_What this task involves_
Using the entries that follow, write out the line containing "Proven Practices", the line containing "Which will deliver", and every line between them, exactly and nothing else.

*** Begin section ***

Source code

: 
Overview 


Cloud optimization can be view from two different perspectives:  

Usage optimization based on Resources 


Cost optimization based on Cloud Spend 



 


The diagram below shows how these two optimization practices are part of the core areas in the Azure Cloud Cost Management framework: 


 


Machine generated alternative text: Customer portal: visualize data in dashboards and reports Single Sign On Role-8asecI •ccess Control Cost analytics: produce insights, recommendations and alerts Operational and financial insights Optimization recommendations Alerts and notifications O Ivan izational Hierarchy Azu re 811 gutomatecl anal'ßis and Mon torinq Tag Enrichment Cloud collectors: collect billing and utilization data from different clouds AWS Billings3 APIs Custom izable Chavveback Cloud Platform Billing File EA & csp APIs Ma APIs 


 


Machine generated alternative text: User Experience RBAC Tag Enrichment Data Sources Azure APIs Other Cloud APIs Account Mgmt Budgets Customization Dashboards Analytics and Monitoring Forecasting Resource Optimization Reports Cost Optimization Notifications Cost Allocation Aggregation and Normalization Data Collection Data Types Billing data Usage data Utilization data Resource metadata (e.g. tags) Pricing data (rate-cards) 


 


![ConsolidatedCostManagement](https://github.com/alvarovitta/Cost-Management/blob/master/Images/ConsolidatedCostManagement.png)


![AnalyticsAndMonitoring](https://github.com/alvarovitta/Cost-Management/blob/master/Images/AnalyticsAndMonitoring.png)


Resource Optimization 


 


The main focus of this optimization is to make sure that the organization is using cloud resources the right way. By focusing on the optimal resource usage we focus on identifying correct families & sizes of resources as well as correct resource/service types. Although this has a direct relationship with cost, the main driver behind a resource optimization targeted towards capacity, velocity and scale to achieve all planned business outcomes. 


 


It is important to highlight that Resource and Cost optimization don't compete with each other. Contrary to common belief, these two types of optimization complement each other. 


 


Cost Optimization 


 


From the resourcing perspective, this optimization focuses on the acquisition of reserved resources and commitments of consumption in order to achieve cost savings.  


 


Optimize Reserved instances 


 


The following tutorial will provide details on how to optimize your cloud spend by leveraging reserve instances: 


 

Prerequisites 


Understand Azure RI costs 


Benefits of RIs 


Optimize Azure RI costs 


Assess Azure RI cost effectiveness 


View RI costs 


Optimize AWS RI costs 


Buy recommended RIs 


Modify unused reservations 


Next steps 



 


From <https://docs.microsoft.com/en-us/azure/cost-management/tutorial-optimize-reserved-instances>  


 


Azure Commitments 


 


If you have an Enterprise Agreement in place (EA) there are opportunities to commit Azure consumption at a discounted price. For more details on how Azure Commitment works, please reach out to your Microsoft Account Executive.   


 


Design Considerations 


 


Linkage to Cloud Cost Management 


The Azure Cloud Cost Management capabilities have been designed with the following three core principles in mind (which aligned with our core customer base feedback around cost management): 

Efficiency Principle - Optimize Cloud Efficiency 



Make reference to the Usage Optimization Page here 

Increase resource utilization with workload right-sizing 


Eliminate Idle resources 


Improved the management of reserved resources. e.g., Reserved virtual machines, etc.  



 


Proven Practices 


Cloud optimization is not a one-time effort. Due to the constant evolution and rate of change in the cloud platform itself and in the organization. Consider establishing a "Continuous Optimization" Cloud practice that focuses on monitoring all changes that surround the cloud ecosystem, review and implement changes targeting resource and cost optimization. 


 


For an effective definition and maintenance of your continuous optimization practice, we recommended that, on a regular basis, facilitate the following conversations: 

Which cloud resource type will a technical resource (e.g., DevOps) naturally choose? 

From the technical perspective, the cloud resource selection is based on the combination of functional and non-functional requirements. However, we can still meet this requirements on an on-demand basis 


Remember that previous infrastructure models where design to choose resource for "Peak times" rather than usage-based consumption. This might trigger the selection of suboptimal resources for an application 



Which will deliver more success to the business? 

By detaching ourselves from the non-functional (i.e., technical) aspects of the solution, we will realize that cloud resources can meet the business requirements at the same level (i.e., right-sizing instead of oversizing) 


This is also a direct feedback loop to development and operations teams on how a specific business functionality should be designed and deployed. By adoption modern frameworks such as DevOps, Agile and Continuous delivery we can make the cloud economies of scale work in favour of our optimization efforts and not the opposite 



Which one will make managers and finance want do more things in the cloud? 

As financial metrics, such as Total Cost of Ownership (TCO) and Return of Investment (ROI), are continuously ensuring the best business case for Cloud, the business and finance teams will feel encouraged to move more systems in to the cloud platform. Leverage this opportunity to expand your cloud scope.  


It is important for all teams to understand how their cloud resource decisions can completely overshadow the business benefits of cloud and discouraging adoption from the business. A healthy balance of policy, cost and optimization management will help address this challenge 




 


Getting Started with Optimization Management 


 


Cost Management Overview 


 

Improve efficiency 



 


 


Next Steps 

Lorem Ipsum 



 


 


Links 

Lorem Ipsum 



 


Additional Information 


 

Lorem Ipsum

*** End section ***
*** Begin section ***

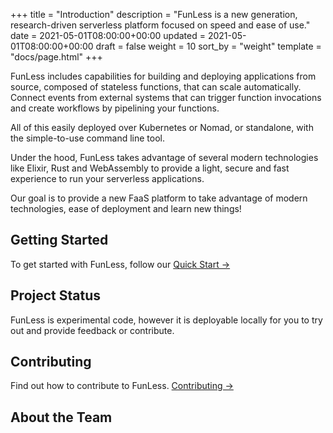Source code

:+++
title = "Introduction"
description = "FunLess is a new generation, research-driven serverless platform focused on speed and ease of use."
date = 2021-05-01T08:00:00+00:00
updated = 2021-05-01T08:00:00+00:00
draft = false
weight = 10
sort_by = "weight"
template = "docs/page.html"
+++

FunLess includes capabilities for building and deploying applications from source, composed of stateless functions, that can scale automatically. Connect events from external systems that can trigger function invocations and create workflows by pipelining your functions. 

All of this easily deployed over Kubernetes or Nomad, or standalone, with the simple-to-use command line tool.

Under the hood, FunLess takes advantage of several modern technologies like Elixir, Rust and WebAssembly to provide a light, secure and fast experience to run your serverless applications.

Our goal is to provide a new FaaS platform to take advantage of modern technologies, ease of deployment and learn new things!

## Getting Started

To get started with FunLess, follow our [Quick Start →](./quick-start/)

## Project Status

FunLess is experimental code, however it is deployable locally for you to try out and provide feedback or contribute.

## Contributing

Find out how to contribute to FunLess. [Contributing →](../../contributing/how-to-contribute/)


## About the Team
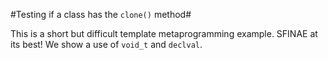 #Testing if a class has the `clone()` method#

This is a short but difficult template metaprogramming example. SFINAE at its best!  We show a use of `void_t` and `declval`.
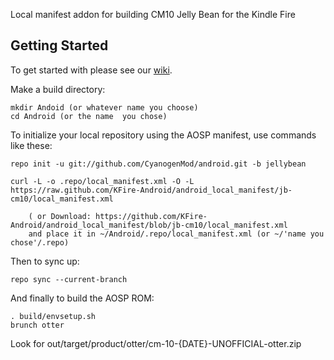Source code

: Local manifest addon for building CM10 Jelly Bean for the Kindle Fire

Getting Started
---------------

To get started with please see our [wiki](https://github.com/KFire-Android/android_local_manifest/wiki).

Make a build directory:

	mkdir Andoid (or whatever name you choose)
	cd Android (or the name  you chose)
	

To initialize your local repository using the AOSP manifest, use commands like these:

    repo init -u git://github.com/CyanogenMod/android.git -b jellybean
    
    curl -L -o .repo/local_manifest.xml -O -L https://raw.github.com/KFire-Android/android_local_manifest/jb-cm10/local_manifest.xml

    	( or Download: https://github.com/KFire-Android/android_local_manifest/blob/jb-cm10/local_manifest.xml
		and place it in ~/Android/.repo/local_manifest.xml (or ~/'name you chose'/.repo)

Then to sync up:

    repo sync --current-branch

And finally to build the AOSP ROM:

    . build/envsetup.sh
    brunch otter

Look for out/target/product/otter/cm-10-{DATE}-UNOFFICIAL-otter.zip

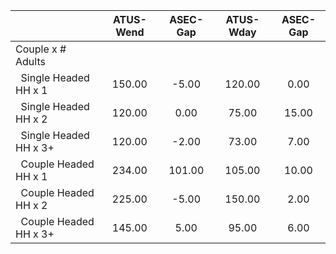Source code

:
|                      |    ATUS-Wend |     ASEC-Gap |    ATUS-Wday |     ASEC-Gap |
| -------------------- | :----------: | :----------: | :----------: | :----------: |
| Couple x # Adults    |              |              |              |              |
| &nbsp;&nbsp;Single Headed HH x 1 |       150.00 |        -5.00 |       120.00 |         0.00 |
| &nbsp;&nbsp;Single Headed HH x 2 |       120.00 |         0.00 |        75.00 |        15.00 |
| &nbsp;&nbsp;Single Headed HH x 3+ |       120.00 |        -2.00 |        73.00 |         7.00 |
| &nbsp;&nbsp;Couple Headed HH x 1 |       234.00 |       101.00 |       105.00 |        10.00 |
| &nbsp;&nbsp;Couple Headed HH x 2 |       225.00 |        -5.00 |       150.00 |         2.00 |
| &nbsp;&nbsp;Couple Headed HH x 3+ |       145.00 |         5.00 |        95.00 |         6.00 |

*** End section ***
*** Begin section ***

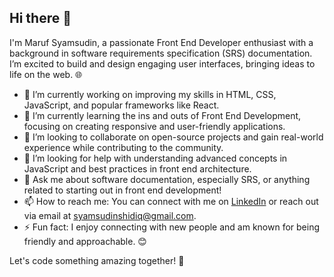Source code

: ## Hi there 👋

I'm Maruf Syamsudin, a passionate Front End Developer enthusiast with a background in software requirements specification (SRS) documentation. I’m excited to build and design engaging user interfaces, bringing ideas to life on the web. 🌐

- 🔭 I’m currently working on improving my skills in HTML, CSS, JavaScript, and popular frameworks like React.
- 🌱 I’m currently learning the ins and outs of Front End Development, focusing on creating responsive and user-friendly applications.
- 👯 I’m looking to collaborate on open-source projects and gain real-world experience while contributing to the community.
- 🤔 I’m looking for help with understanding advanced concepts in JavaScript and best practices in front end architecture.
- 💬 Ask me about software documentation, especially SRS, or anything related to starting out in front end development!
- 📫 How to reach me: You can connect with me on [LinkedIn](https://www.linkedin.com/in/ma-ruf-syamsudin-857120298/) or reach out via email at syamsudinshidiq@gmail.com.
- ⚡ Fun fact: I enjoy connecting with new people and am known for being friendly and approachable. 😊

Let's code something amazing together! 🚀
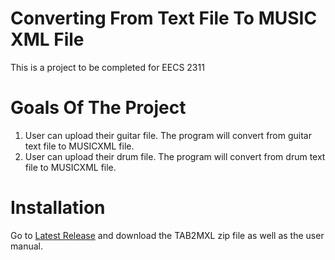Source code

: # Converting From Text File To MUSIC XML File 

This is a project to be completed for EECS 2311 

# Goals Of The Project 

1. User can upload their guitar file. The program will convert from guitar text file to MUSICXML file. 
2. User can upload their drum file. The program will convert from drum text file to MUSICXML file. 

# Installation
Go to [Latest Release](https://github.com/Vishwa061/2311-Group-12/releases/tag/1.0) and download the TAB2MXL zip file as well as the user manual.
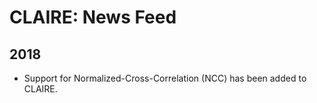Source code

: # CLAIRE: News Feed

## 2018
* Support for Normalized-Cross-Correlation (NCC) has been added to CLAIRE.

*** End section ***

_Solution to the exercise_
Proven Practices 


Cloud optimization is not a one-time effort. Due to the constant evolution and rate of change in the cloud platform itself and in the organization. Consider establishing a "Continuous Optimization" Cloud practice that focuses on monitoring all changes that surround the cloud ecosystem, review and implement changes targeting resource and cost optimization. 


 


For an effective definition and maintenance of your continuous optimization practice, we recommended that, on a regular basis, facilitate the following conversations: 

Which cloud resource type will a technical resource (e.g., DevOps) naturally choose? 

From the technical perspective, the cloud resource selection is based on the combination of functional and non-functional requirements. However, we can still meet this requirements on an on-demand basis 


Remember that previous infrastructure models where design to choose resource for "Peak times" rather than usage-based consumption. This might trigger the selection of suboptimal resources for an application 



Which will deliver more success to the business? 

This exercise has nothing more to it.